▶ Your assignment: Could you tally the lines of the entries that carry the string "inflow"? Reply with the number and nothing more.
+--
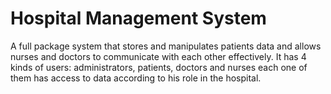 # Hospital Management System
A full package system that stores and manipulates patients data and allows nurses and doctors to communicate with each other effectively. It has 4 kinds of users: administrators, patients, doctors and nurses each one of them has access to data according to his role in the hospital.
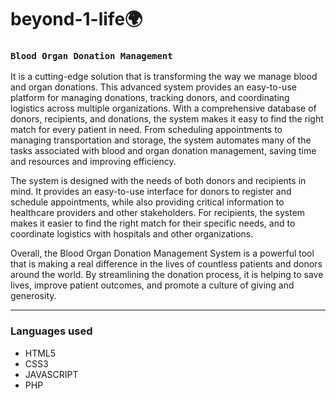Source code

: # **beyond-1-life🌍** 

### `Blood Organ Donation Management` 
It is a cutting-edge solution that is transforming the way we manage blood and organ donations. This advanced system provides an easy-to-use platform for managing donations, tracking donors, and coordinating logistics across multiple organizations. With a comprehensive database of donors, recipients, and donations, the system makes it easy to find the right match for every patient in need. From scheduling appointments to managing transportation and storage, the system automates many of the tasks associated with blood and organ donation management, saving time and resources and improving efficiency.

The system is designed with the needs of both donors and recipients in mind. It provides an easy-to-use interface for donors to register and schedule appointments, while also providing critical information to healthcare providers and other stakeholders. For recipients, the system makes it easier to find the right match for their specific needs, and to coordinate logistics with hospitals and other organizations.

Overall, the Blood Organ Donation Management System is a powerful tool that is making a real difference in the lives of countless patients and donors around the world. By streamlining the donation process, it is helping to save lives, improve patient outcomes, and promote a culture of giving and generosity.
***
### Languages used
* HTML5
* CSS3
* JAVASCRIPT
* PHP
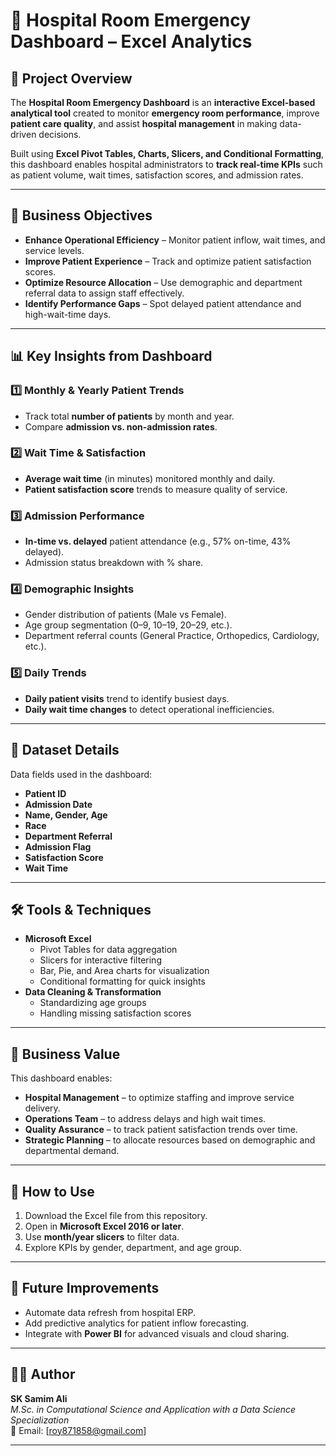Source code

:# 🏥 Hospital Room Emergency Dashboard – Excel Analytics



## 📌 Project Overview
The **Hospital Room Emergency Dashboard** is an **interactive Excel-based analytical tool** created to monitor **emergency room performance**, improve **patient care quality**, and assist **hospital management** in making data-driven decisions.

Built using **Excel Pivot Tables, Charts, Slicers, and Conditional Formatting**, this dashboard enables hospital administrators to **track real-time KPIs** such as patient volume, wait times, satisfaction scores, and admission rates.

---

## 🎯 Business Objectives
- **Enhance Operational Efficiency** – Monitor patient inflow, wait times, and service levels.
- **Improve Patient Experience** – Track and optimize patient satisfaction scores.
- **Optimize Resource Allocation** – Use demographic and department referral data to assign staff effectively.
- **Identify Performance Gaps** – Spot delayed patient attendance and high-wait-time days.

---

## 📊 Key Insights from Dashboard

### 1️⃣ **Monthly & Yearly Patient Trends**
- Track total **number of patients** by month and year.
- Compare **admission vs. non-admission rates**.

### 2️⃣ **Wait Time & Satisfaction**
- **Average wait time** (in minutes) monitored monthly and daily.
- **Patient satisfaction score** trends to measure quality of service.

### 3️⃣ **Admission Performance**
- **In-time vs. delayed** patient attendance (e.g., 57% on-time, 43% delayed).
- Admission status breakdown with % share.

### 4️⃣ **Demographic Insights**
- Gender distribution of patients (Male vs Female).
- Age group segmentation (0–9, 10–19, 20–29, etc.).
- Department referral counts (General Practice, Orthopedics, Cardiology, etc.).

### 5️⃣ **Daily Trends**
- **Daily patient visits** trend to identify busiest days.
- **Daily wait time changes** to detect operational inefficiencies.

---

## 📂 Dataset Details
Data fields used in the dashboard:
- **Patient ID**
- **Admission Date**
- **Name, Gender, Age**
- **Race**
- **Department Referral**
- **Admission Flag**
- **Satisfaction Score**
- **Wait Time**

---

## 🛠 Tools & Techniques
- **Microsoft Excel**
  - Pivot Tables for data aggregation
  - Slicers for interactive filtering
  - Bar, Pie, and Area charts for visualization
  - Conditional formatting for quick insights
- **Data Cleaning & Transformation**
  - Standardizing age groups
  - Handling missing satisfaction scores

---

## 💼 Business Value
This dashboard enables:
- **Hospital Management** – to optimize staffing and improve service delivery.
- **Operations Team** – to address delays and high wait times.
- **Quality Assurance** – to track patient satisfaction trends over time.
- **Strategic Planning** – to allocate resources based on demographic and departmental demand.

---


## 🚀 How to Use
1. Download the Excel file from this repository.
2. Open in **Microsoft Excel 2016 or later**.
3. Use **month/year slicers** to filter data.
4. Explore KPIs by gender, department, and age group.

---

## 📌 Future Improvements
- Automate data refresh from hospital ERP.
- Add predictive analytics for patient inflow forecasting.
- Integrate with **Power BI** for advanced visuals and cloud sharing.

---

## 👨‍💻 Author
**SK Samim Ali**  
*M.Sc. in Computational Science and Application with a Data Science Specialization*  
📧 Email: [roy871858@gmail.com]  

---
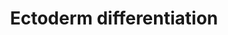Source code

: ---
annotations:
- id: PW:0000004
  parent: regulatory pathway
  type: Pathway Ontology
  value: regulatory pathway
authors:
- Mkutmon
- Susan
- Eweitz
description: 'Model depicting ectoderm specification based on the literature and highly
  enriched gene expression profiles via comparison across dozens of independent induced
  and embryonic pluripotent stem cell lines, following differentiation to multiple
  lineages (ectoderm, mesoderm, endoderm, embryoid body). The underlying genomic data
  can be obtained from:  https://www.synapse.org/#!Synapse:syn1773109'
last-edited: 2021-05-21
organisms:
- Bos taurus
redirect_from:
- /index.php/Pathway:WP3208
- /instance/WP3208
- /instance/WP3208_r117500
revision: r117500
schema-jsonld:
- '@context': https://schema.org/
  '@id': https://wikipathways.github.io/pathways/WP3208.html
  '@type': Dataset
  creator:
    '@type': Organization
    name: WikiPathways
  description: 'Model depicting ectoderm specification based on the literature and
    highly enriched gene expression profiles via comparison across dozens of independent
    induced and embryonic pluripotent stem cell lines, following differentiation to
    multiple lineages (ectoderm, mesoderm, endoderm, embryoid body). The underlying
    genomic data can be obtained from:  https://www.synapse.org/#!Synapse:syn1773109'
  keywords:
  - ABCC4
  - AES
  - ANKS1B
  - ARHGDIG
  - ASTN1
  - BAZ1A
  - BCAS3
  - BCOR
  - C1GALT1
  - CAP2
  - CCL2
  - CELSR2
  - CLDN11
  - CLVS1
  - DMD
  - EDA
  - ELOVL2
  - ELOVL4
  - FHL2
  - FOXL1
  - FZD4
  - FZD5
  - FZD8
  - GAS2L1
  - GATA6
  - GLB1
  - GRAMD1B
  - GREB1
  - HESX1
  - JAKMIP1
  - KCNK10
  - KIFC3
  - LDB2
  - LY6E
  - MAFB
  - MECP2
  - MYC
  - MZF1
  - NARS2
  - NFATC1
  - NLK
  - PGM1
  - PHF8
  - PI4KA
  - PIM1
  - PLCXD3
  - PLXNA2
  - PODXL
  - POU2F2
  - PPFIBP2
  - PRKAG2
  - PTPRB
  - RGMA
  - RHPN1
  - ROR2
  - RRBP1
  - SERPINB6
  - SIX6
  - SKIL
  - SMAD4
  - SOCS2
  - SORCS1
  - SOX2
  - SPRY2
  - ST8SIA4
  - STC1
  - STX16
  - TCF7L1
  - TFAP2A
  - TFAP2C
  - TNFRSF11B
  - TOX3
  - TRIM33
  - TRPM2
  - TSKU
  - UBF
  - WDR44
  - ZBTB2
  - ZFHX4
  - ZNF219
  - bta-mir-15b
  - bta-mir-34c
  - bta-mir-361
  license: CC0
  name: Ectoderm differentiation
seo: CreativeWork
title: Ectoderm differentiation
wpid: WP3208
---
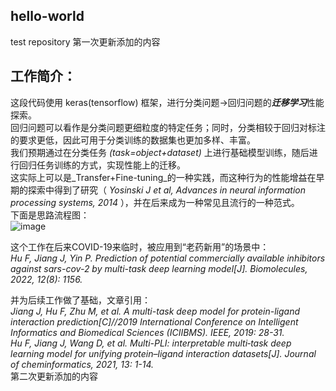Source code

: ## hello-world
test repository
第一次更新添加的内容


## 工作简介：
这段代码使用 keras(tensorflow) 框架，进行分类问题->回归问题的***迁移学习***性能探索。   
回归问题可以看作是分类问题更细粒度的特定任务；同时，分类相较于回归对标注的要求更低，因此可用于分类训练的数据集也更加多样、丰富。     
我们预期通过在分类任务 _(task=object+dataset)_ 上进行基础模型训练，随后进行回归任务训练的方式，实现性能上的迁移。   
这实际上可以是_Transfer+Fine-tuning_的一种实践，而这种行为的性能增益在早期的探索中得到了研究（ _Yosinski J et al, Advances in neural information processing systems, 2014_ ），并在后来成为一种常见且流行的一种范式。   
下面是思路流程图：   
![image](https://github.com/user-attachments/assets/e69db502-7143-403c-9c1e-0eacc3f65cfd)
    
这个工作在后来COVID-19来临时，被应用到“老药新用”的场景中：    
_Hu F, Jiang J, Yin P. Prediction of potential commercially available inhibitors against sars-cov-2 by multi-task deep learning model[J]. Biomolecules, 2022, 12(8): 1156._
    
并为后续工作做了基础，文章引用：   
_Jiang J, Hu F, Zhu M, et al. A multi-task deep model for protein-ligand interaction prediction[C]//2019 International Conference on Intelligent Informatics and Biomedical Sciences (ICIIBMS). IEEE, 2019: 28-31._   
_Hu F, Jiang J, Wang D, et al. Multi-PLI: interpretable multi‐task deep learning model for unifying protein–ligand interaction datasets[J]. Journal of cheminformatics, 2021, 13: 1-14._   
第二次更新添加的内容
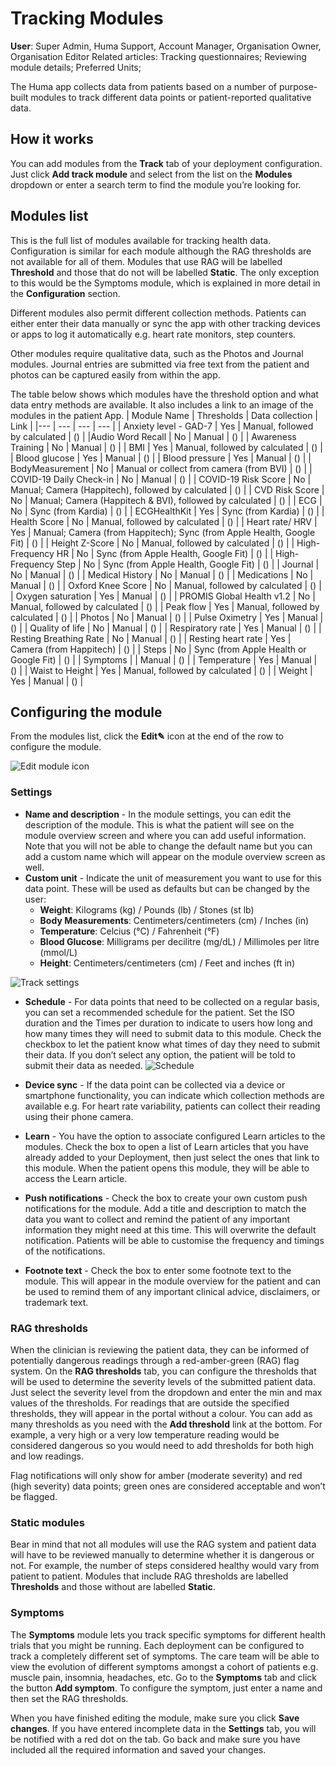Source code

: # Tracking Modules
**User**: Super Admin, Huma Support, Account Manager, Organisation Owner, Organisation Editor
Related articles: Tracking questionnaires; Reviewing module details; Preferred Units; 

The Huma app collects data from patients based on a number of purpose-built modules to track different data points or patient-reported qualitative data. 
## How it works
You can add modules from the **Track** tab of your deployment configuration. Just click **Add track module** and select from the list on the **Modules** dropdown or enter a search term to find the module you’re looking for.

## Modules list
This is the full list of modules available for tracking health data. Configuration is similar for each module although the RAG thresholds are not available for all of them. Modules that use RAG will be labelled **Threshold** and those that do not will be labelled **Static**. The only exception to this would be the Symptoms module, which is explained in more detail in the **Configuration** section.

Different modules also permit different collection methods. Patients can either enter their data manually or sync the app with other tracking devices or apps to log it automatically e.g. heart rate monitors, step counters. 

Other modules require qualitative data, such as the Photos and Journal modules. Journal entries are submitted via free text from the patient and photos can be captured easily from within the app. 

The table below shows which modules have the threshold option and what data entry methods are available. It also includes a link to an image of the modules in the patient App.
| Module Name | Thresholds | Data collection | Link |
|--- | --- | --- | --- |
| Anxiety level - GAD-7 | Yes | Manual, followed by calculated | () |
|Audio Word Recall | No | Manual | () |
| Awareness Training | No | Manual | () |
| BMI | Yes | Manual, followed by calculated | () |
| Blood glucose | Yes | Manual | () |
| Blood pressure | Yes | Manual | () |
| BodyMeasurement | No | Manual or collect from camera (from BVI) | () |
| COVID-19 Daily Check-in | No | Manual | () |
| COVID-19 Risk Score | No | Manual; Camera (Happitech), followed by calculated | () |
| CVD Risk Score | No | Manual; Camera (Happitech & BVI), followed by calculated | () |
| ECG | No | Sync (from Kardia) | () |
| ECGHealthKit | Yes | Sync (from Kardia) | () |
| Health Score | No | Manual, followed by calculated | () |
| Heart rate/ HRV | Yes | Manual; Camera (from Happitech); Sync (from Apple Health, Google Fit) | () |
| Height Z-Score | No | Manual, followed by calculated | () |
| High-Frequency HR | No | Sync (from Apple Health, Google Fit) | () |
| High-Frequency Step | No | Sync (from Apple Health, Google Fit) | () |
| Journal | No | Manual | () |
| Medical History | No | Manual | () |
| Medications | No | Manual | () |
| Oxford Knee Score | No | Manual, followed by calculated | () |
| Oxygen saturation | Yes | Manual | () |
| PROMIS Global Health v1.2 | No | Manual, followed by calculated | () |
| Peak flow | Yes | Manual, followed by calculated | () |
| Photos | No | Manual | () |
| Pulse Oximetry | Yes | Manual | () |
| Quality of life | No | Manual | () |
| Respiratory rate | Yes | Manual | () |
| Resting Breathing Rate | No | Manual | () |
| Resting heart rate | Yes | Camera (from Happitech) | () |
| Steps | No | Sync (from Apple Health or Google Fit) | () |
| Symptoms | | Manual | () | 
| Temperature | Yes | Manual | () |
| Waist to Height | Yes | Manual, followed by calculated | () |
| Weight | Yes | Manual | () |

## Configuring the module
From the modules list, click the **Edit✎** icon at the end of the row to configure the module.

![Edit module icon]()

### Settings
- **Name and description** - In the module settings, you can edit the description of the module. This is what the patient will see on the module overview screen and where you can add useful information. Note that you will not be able to change the default name but you can add a custom name which will appear on the module overview screen as well. 
- **Custom unit** - Indicate the unit of measurement you want to use for this data point. These will be used as defaults but can be changed by the user:
    - **Weight**: Kilograms (kg) / Pounds (lb) / Stones (st lb)
    - **Body Measurements**: Centimeters/centimeters (cm) / Inches (in)
    - **Temperature**: Celcius (°C) / Fahrenheit (°F)
    - **Blood Glucose**: Milligrams per decilitre (mg/dL) / Millimoles per litre (mmol/L)
    - **Height**: Centimeters/centimeters (cm) / Feet and inches (ft in)

![Track settings]()

- **Schedule** - For data points that need to be collected on a regular basis, you can set a recommended schedule for the patient. Set the ISO duration and the Times per duration to indicate to users how long and how many times they will need to submit data to this module. Check the checkbox to let the patient know what times of day they need to submit their data. If you don’t select any option, the patient will be told to submit their data as needed.
![Schedule]()
- **Device sync** - If the data point can be collected via a device or smartphone functionality, you can indicate which collection methods are available e.g. For heart rate variability, patients can collect their reading using their phone camera.
 
- **Learn** - You have the option to associate configured Learn articles to the modules. Check the box to open a list of Learn articles that you have already added to your Deployment, then just select the ones that link to this module. When the patient opens this module, they will be able to access the Learn article.

- **Push notifications** - Check the box to create your own custom push notifications for the module. Add a title and description to match the data you want to collect and remind the patient of any important information they might need at this time. This will overwrite the default notification. Patients will be able to customise the frequency and timings of the notifications.

- **Footnote text** - Check the box to enter some footnote text to the module. This will appear in the module overview for the patient and can be used to remind them of any important clinical advice, disclaimers, or trademark text.

### RAG thresholds 
When the clinician is reviewing the patient data, they can be informed of potentially dangerous readings through a red-amber-green (RAG) flag system. On the **RAG thresholds** tab, you can configure the thresholds that will be used to determine the severity levels of the submitted patient data. Just select the severity level from the dropdown and enter the min and max values of the thresholds. For readings that are outside the specified thresholds, they will appear in the portal without a colour.
You can add as many thresholds as you need with the **Add threshold** link at the bottom. For example, a very high or a very low temperature reading would be considered dangerous so you would need to add thresholds for both high and low readings.


Flag notifications will only show for amber (moderate severity) and red (high severity) data points; green ones are considered acceptable and won’t be flagged. 

### Static modules
Bear in mind that not all modules will use the RAG system and patient data will have to be reviewed manually to determine whether it is dangerous or not. For example, the number of steps considered healthy would vary from patient to patient. Modules that include RAG thresholds are labelled **Thresholds** and those without are labelled **Static**. 

### Symptoms
The **Symptoms** module lets you track specific symptoms for different health trials that you might be running. Each deployment can be configured to track a completely different set of symptoms. The care team will be able to view the evolution of different symptoms amongst a cohort of patients e.g. muscle pain, insomnia, headaches, etc.
Go to the **Symptoms** tab and click the button **Add symptom**. To configure the symptom, just enter a name and then set the RAG thresholds.
  
When you have finished editing the module, make sure you click **Save changes**.
If you have entered incomplete data in the **Settings** tab, you will be notified with a red dot on the tab. Go back and make sure you have included all the required information and saved your changes.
+--
▶ The completed task: 2